Material for this exercise section start

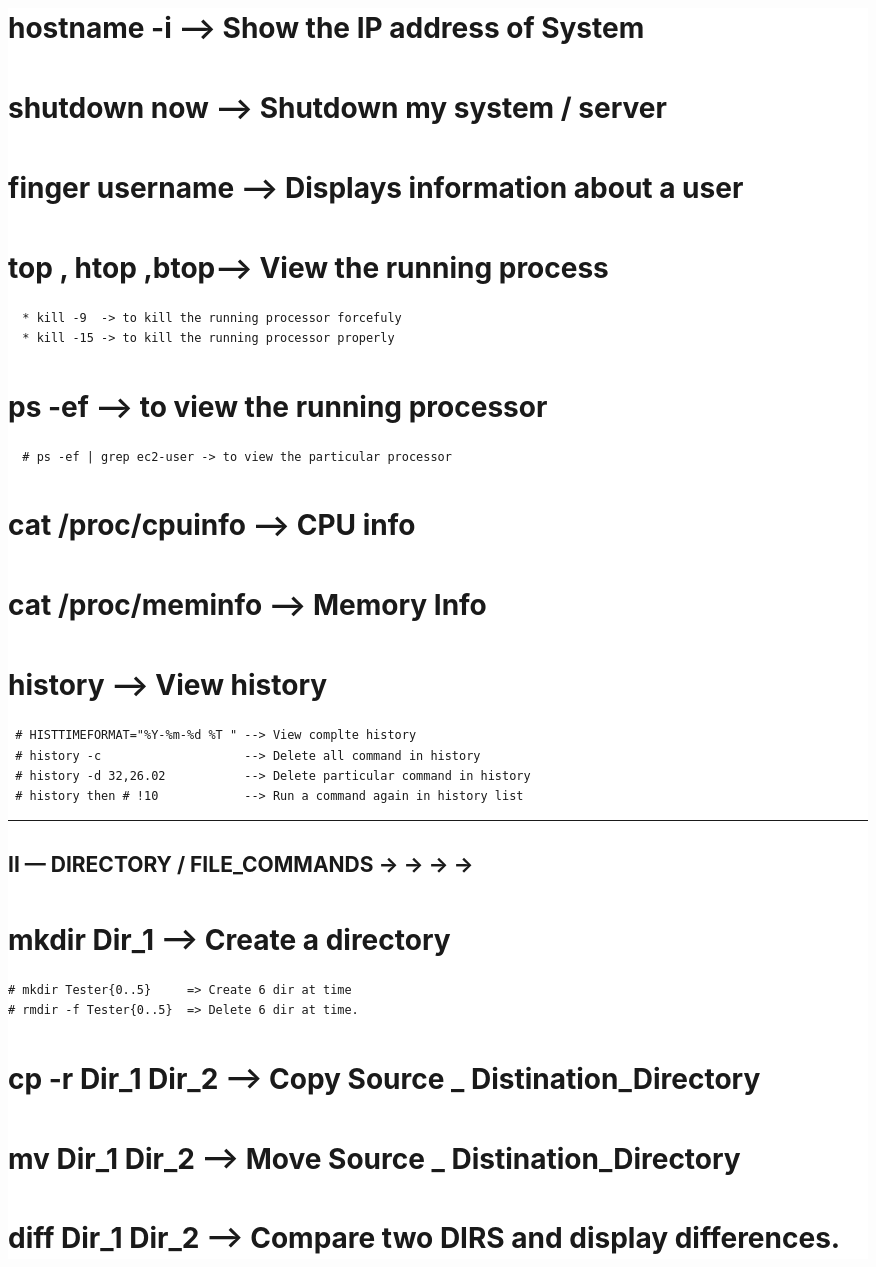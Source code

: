 # hostname -i     --> Show the IP address of System
# shutdown now    --> Shutdown my system / server
# finger username --> Displays information about a user
# top , htop ,btop--> View the running process
      * kill -9  -> to kill the running processor forcefuly
      * kill -15 -> to kill the running processor properly
# ps -ef           --> to view the running processor
      # ps -ef | grep ec2-user -> to view the particular processor
# cat /proc/cpuinfo --> CPU info
# cat /proc/meminfo --> Memory Info
# history          --> View history
     # HISTTIMEFORMAT="%Y-%m-%d %T " --> View complte history 
     # history -c                    --> Delete all command in history
     # history -d 32,26.02           --> Delete particular command in history
     # history then # !10            --> Run a command again in history list


-------------------------------------------------------------------------
II — DIRECTORY / FILE_COMMANDS → → → →
-------------------------------------------------------------------------
# mkdir Dir_1             --> Create a directory
    # mkdir Tester{0..5}     => Create 6 dir at time
    # rmdir -f Tester{0..5}  => Delete 6 dir at time.
# cp -r Dir_1 Dir_2      --> Copy Source _ Distination_Directory 
# mv Dir_1 Dir_2         --> Move Source _ Distination_Directory 
# diff Dir_1 Dir_2       --> Compare two DIRS and display differences.
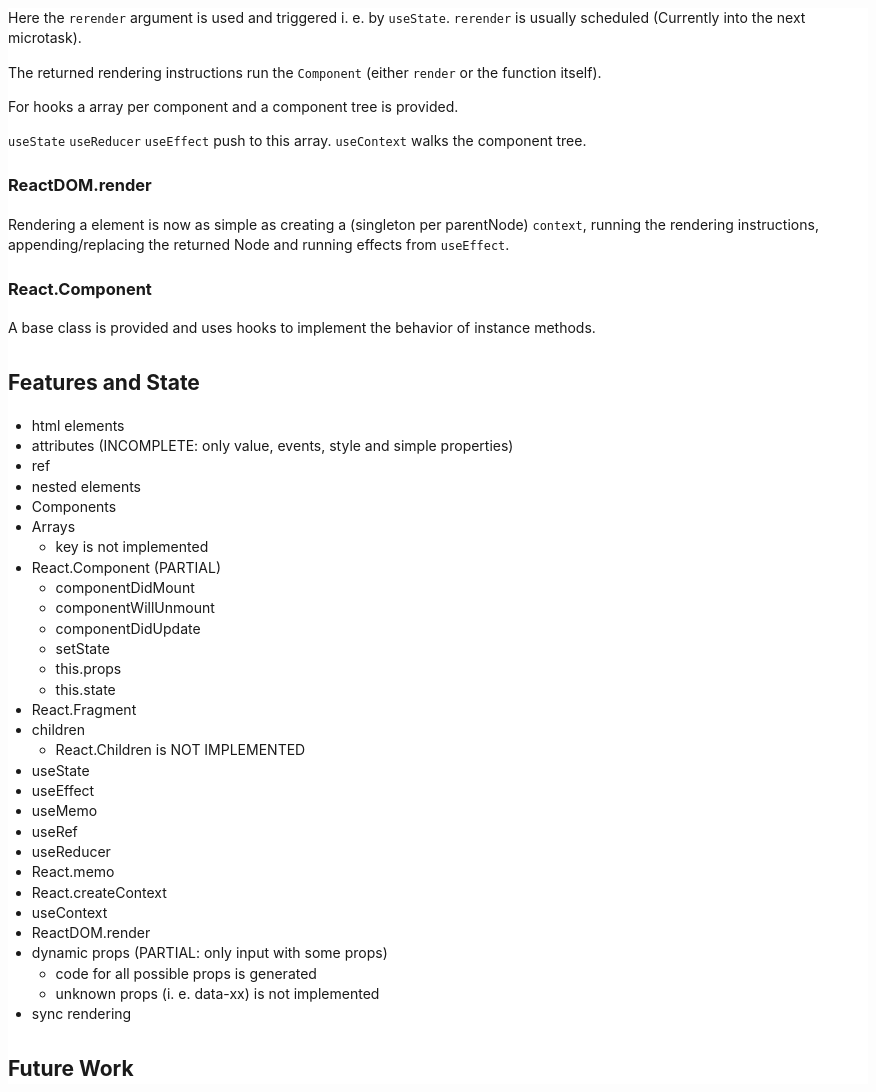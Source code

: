 Here the `rerender` argument is used and triggered i. e. by `useState`. `rerender` is usually scheduled (Currently into the next microtask).

The returned rendering instructions run the `Component` (either `render` or the function itself).

For hooks a array per component and a component tree is provided.

`useState` `useReducer` `useEffect` push to this array. `useContext` walks the component tree.

### ReactDOM.render

Rendering a element is now as simple as creating a (singleton per parentNode) `context`, running the rendering instructions, appending/replacing the returned Node and running effects from `useEffect`.

### React.Component

A base class is provided and uses hooks to implement the behavior of instance methods.

## Features and State

- html elements
- attributes (INCOMPLETE: only value, events, style and simple properties)
- ref
- nested elements
- Components
- Arrays
  - key is not implemented
- React.Component (PARTIAL)
  - componentDidMount
  - componentWillUnmount
  - componentDidUpdate
  - setState
  - this.props
  - this.state
- React.Fragment
- children
  - React.Children is NOT IMPLEMENTED
- useState
- useEffect
- useMemo
- useRef
- useReducer
- React.memo
- React.createContext
- useContext
- ReactDOM.render
- dynamic props (PARTIAL: only input with some props)
  - code for all possible props is generated
  - unknown props (i. e. data-xx) is not implemented
- sync rendering

## Future Work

Material for this exercise section end

» Task to complete:
Give back an exact repeat of the lines from the top of the data through the line that holds "### ReactDOM.render", both included, and omit pictures.

» Your solution:
Source code

: # hostname -i     --> Show the IP address of System
# shutdown now    --> Shutdown my system / server
# finger username --> Displays information about a user
# top , htop ,btop--> View the running process
      * kill -9  -> to kill the running processor forcefuly
      * kill -15 -> to kill the running processor properly
# ps -ef           --> to view the running processor
      # ps -ef | grep ec2-user -> to view the particular processor
# cat /proc/cpuinfo --> CPU info
# cat /proc/meminfo --> Memory Info
# history          --> View history
     # HISTTIMEFORMAT="%Y-%m-%d %T " --> View complte history 
     # history -c                    --> Delete all command in history
     # history -d 32,26.02           --> Delete particular command in history
     # history then # !10            --> Run a command again in history list


-------------------------------------------------------------------------
II — DIRECTORY / FILE_COMMANDS → → → →
-------------------------------------------------------------------------
# mkdir Dir_1             --> Create a directory
    # mkdir Tester{0..5}     => Create 6 dir at time
    # rmdir -f Tester{0..5}  => Delete 6 dir at time.
# cp -r Dir_1 Dir_2      --> Copy Source _ Distination_Directory 
# mv Dir_1 Dir_2         --> Move Source _ Distination_Directory 
# diff Dir_1 Dir_2       --> Compare two DIRS and display differences.
Source code

: Here the `rerender` argument is used and triggered i. e. by `useState`. `rerender` is usually scheduled (Currently into the next microtask).

The returned rendering instructions run the `Component` (either `render` or the function itself).

For hooks a array per component and a component tree is provided.

`useState` `useReducer` `useEffect` push to this array. `useContext` walks the component tree.

### ReactDOM.render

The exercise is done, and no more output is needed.